WHAT THE TASK REQUIRES: Exactly reproduce the data from its first line through the line with "I tend to read", leaving out every line after it.

Stored data:
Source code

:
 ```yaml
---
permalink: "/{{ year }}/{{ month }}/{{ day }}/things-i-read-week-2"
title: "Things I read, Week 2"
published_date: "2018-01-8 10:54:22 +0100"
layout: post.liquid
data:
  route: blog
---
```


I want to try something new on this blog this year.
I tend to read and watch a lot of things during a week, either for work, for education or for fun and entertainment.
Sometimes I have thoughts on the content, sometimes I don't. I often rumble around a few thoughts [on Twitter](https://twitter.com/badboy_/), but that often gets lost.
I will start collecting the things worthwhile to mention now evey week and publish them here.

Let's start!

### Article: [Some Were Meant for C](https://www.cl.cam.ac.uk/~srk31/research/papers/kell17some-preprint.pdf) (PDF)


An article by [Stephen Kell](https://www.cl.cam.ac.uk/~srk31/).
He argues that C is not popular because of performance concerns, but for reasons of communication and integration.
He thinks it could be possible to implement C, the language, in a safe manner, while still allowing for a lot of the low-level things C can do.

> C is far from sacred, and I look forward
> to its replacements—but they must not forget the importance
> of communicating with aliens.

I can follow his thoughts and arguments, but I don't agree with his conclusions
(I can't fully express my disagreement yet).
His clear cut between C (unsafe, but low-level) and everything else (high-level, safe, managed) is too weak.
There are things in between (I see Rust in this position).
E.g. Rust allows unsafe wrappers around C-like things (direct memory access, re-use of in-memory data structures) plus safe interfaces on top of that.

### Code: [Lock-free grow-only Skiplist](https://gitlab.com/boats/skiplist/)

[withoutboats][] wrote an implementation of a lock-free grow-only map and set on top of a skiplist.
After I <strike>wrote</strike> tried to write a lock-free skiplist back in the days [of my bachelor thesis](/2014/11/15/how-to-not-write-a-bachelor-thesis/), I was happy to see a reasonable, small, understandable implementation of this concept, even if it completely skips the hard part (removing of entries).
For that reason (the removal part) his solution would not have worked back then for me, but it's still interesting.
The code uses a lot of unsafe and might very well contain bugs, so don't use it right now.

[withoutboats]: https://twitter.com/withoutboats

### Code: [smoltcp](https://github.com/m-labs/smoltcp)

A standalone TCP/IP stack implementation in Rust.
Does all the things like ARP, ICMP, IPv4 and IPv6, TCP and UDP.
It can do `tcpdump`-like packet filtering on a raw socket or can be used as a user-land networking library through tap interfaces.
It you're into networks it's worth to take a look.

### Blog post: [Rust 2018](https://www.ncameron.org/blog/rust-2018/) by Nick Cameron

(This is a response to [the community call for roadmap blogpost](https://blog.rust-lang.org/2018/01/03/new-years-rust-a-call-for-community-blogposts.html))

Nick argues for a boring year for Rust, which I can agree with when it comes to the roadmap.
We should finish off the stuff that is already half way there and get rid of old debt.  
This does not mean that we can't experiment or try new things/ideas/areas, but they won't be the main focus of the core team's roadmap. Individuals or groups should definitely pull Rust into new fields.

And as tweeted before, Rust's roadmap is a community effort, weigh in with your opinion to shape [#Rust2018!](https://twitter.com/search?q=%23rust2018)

OUTPUT FOR THIS TASK:
Source code

:
 ```yaml
---
permalink: "/{{ year }}/{{ month }}/{{ day }}/things-i-read-week-2"
title: "Things I read, Week 2"
published_date: "2018-01-8 10:54:22 +0100"
layout: post.liquid
data:
  route: blog
---
```


I want to try something new on this blog this year.
I tend to read and watch a lot of things during a week, either for work, for education or for fun and entertainment.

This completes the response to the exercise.